Conventional wisdom states that getting the first draft done is the hardest part, but if I’m honest that advice has always smelled faintly of horse-shit to me. When you’re riding the wave of inspiration and you have something to say you can pump out thirty to ninety thousand words pretty easily. Even when the first draft was hard, and it so often can be, it’s nothing compared to the sudden agony of having to cull your own words and scrap what seem, to you, to be your finest sentences and passages.
It’s the second draft, my lovelies, that stumped me for so long.
Many people make the mistake of jumping right into the business of the final draft, namely the polishing, word choice, and tightening of the narrative, but the second draft needs to be completed with much broader strokes. When you pull your draft from that drawer there are somethings you need to do before you ever pick up that red editing pen;
- Re-read your notes; if you kept notes when planning or conceptualising (you should at least have something) go over this to grasp what it was you wanted from the story to begin with.
- Read the draft; read it like you bought it, and ask yourself if you would have been happy to pay for it. If the answer is more yes than no then you should have a smile on your face; it’s not as easy an a result to get as you’d imagine.
- Write down the discrepancies; how does it meet your goals, how does it fall short, and how happy are you with it? What do you want to change
Once you’ve done this you can get your editing underway; this is the time to have a conversation with your draft and yourself. Ask the following questions about the overall content of the draft;
- Does it begin in the best place?
- Are there any plot holes?
- Is the view point consistent and effective?
- Does yours story fit the market you intended to target?

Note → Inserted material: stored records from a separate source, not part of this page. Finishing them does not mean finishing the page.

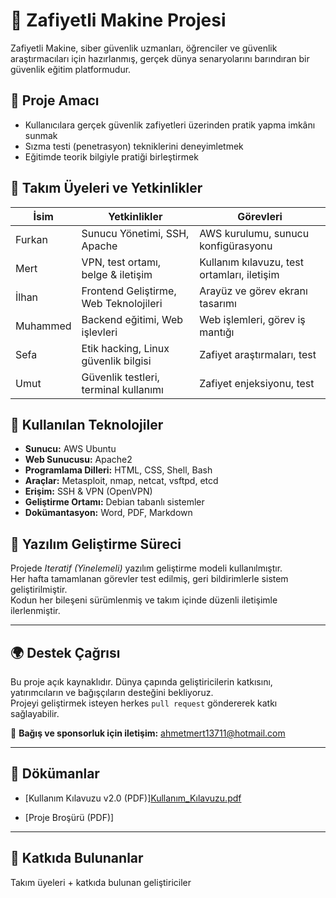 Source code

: # 🔐 Zafiyetli Makine Projesi

Zafiyetli Makine, siber güvenlik uzmanları, öğrenciler ve güvenlik araştırmacıları için hazırlanmış, gerçek dünya senaryolarını barındıran bir güvenlik eğitim platformudur.

## 🎯 Proje Amacı
- Kullanıcılara gerçek güvenlik zafiyetleri üzerinden pratik yapma imkânı sunmak  
- Sızma testi (penetrasyon) tekniklerini deneyimletmek  
- Eğitimde teorik bilgiyle pratiği birleştirmek

## 👥 Takım Üyeleri ve Yetkinlikler

| İsim           | Yetkinlikler                              | Görevleri                                   |
|----------------|-------------------------------------------|---------------------------------------------|
| Furkan         | Sunucu Yönetimi, SSH, Apache              | AWS kurulumu, sunucu konfigürasyonu         |
| Mert           | VPN, test ortamı, belge & iletişim        | Kullanım kılavuzu, test ortamları, iletişim |
| İlhan          | Frontend Geliştirme, Web Teknolojileri    | Arayüz ve görev ekranı tasarımı             |
| Muhammed       | Backend eğitimi, Web işlevleri            | Web işlemleri, görev iş mantığı             |
| Sefa           | Etik hacking, Linux güvenlik bilgisi      | Zafiyet araştırmaları, test                 |
| Umut           | Güvenlik testleri, terminal kullanımı     | Zafiyet enjeksiyonu, test                   |

## 🧰 Kullanılan Teknolojiler

- **Sunucu:** AWS Ubuntu
- **Web Sunucusu:** Apache2
- **Programlama Dilleri:** HTML, CSS, Shell, Bash
- **Araçlar:** Metasploit, nmap, netcat, vsftpd, etcd
- **Erişim:** SSH & VPN (OpenVPN)
- **Geliştirme Ortamı:** Debian tabanlı sistemler
- **Dokümantasyon:** Word, PDF, Markdown

## 🔄 Yazılım Geliştirme Süreci

Projede *Iteratif (Yinelemeli)* yazılım geliştirme modeli kullanılmıştır.  
Her hafta tamamlanan görevler test edilmiş, geri bildirimlerle sistem geliştirilmiştir.  
Kodun her bileşeni sürümlenmiş ve takım içinde düzenli iletişimle ilerlenmiştir.

---

## 🌍 Destek Çağrısı

Bu proje açık kaynaklıdır. Dünya çapında geliştiricilerin katkısını, yatırımcıların ve bağışçıların desteğini bekliyoruz.  
Projeyi geliştirmek isteyen herkes `pull request` göndererek katkı sağlayabilir.

💌 **Bağış ve sponsorluk için iletişim:** ahmetmert13711@hotmail.com

---

## 📄 Dökümanlar

- [Kullanım Kılavuzu v2.0 (PDF)][Kullanım_Kılavuzu.pdf](https://github.com/user-attachments/files/20533566/Kullanim_Kilavuzu.pdf)

- [Proje Broşürü (PDF)]

---

## 👣 Katkıda Bulunanlar

Takım üyeleri + katkıda bulunan geliştiriciler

- Are the key themes and stories clear?
- Are your characters consistent and well rounded?
These are questions about the meat of the story, so to speak; they concern the less “writerly” aspects of the whole deal, but also the aspects that are perhaps most important to readers. Fix any issues you find here before you go into the murky depths of structure, flow, and technical proficiency.

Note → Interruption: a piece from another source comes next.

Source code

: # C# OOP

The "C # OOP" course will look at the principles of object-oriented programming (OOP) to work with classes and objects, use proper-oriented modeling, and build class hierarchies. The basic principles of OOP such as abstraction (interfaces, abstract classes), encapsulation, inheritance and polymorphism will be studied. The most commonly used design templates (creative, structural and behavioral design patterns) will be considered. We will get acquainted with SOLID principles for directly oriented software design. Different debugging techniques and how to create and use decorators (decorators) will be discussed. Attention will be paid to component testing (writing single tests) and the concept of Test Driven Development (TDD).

Once you get to that point it becomes a matter of removing from the narrative those sections which were written purely for yourself. By this I mean the bits that were there to help you build the story in your mind; the sketch lines, the masking tape, or, as Douglas MacPherson calls it, the scaffolding can now be removed to show the finished product. The reader doesn’t need to see all the working you did to get to a certain conclusion; they only need to see the scenes that lead directly to it. When looking for ‘sketch lines’ to remove ask yourself these questions;
- Does this scene work for its space?
- Is it interesting?
- Does it add to the overall narrative?
- Does it provide meaning on its own?
- Does keep the flow of the story consistent and positive?

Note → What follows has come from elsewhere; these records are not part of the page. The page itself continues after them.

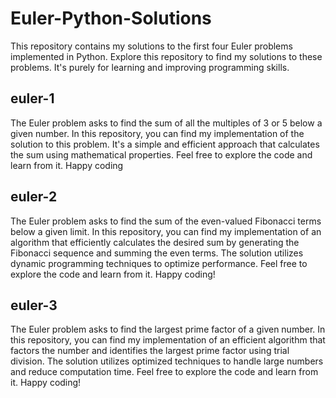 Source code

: # Euler-Python-Solutions
This repository contains my solutions to the first four Euler problems implemented in Python. Explore this repository to find my solutions to these problems. It's purely for learning and improving programming skills.
## euler-1
The Euler problem asks to find the sum of all the multiples of 3 or 5 below a given number. In this repository, you can find my implementation of the solution to this problem. It's a simple and efficient approach that calculates the sum using mathematical properties. Feel free to explore the code and learn from it. Happy coding
## euler-2
The Euler problem asks to find the sum of the even-valued Fibonacci terms below a given limit. In this repository, you can find my implementation of an algorithm that efficiently calculates the desired sum by generating the Fibonacci sequence and summing the even terms. The solution utilizes dynamic programming techniques to optimize performance. Feel free to explore the code and learn from it. Happy coding!
## euler-3
The Euler problem asks to find the largest prime factor of a given number. In this repository, you can find my implementation of an efficient algorithm that factors the number and identifies the largest prime factor using trial division. The solution utilizes optimized techniques to handle large numbers and reduce computation time. Feel free to explore the code and learn from it. Happy coding!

- Do you, as a reader, care about what’s happening at this point?
If the answer to more than one of these is no (and if it’s a no for numbers one or two alone) cut the scene. If you feel it contains good writing, or you value it put it in a folder for later use, but cut it from the draft. Baggy writing and meandering, meaningless diversions kill a book like nothing else. Every story arc, every character, and every major scene must pull their own weight, so to speak, if you want to create the best work you possibly can.
Once you’ve done all this you can think about moving on to your third (and generally final) draft; the polishing and preening (AKA, the Writers Quagmire.)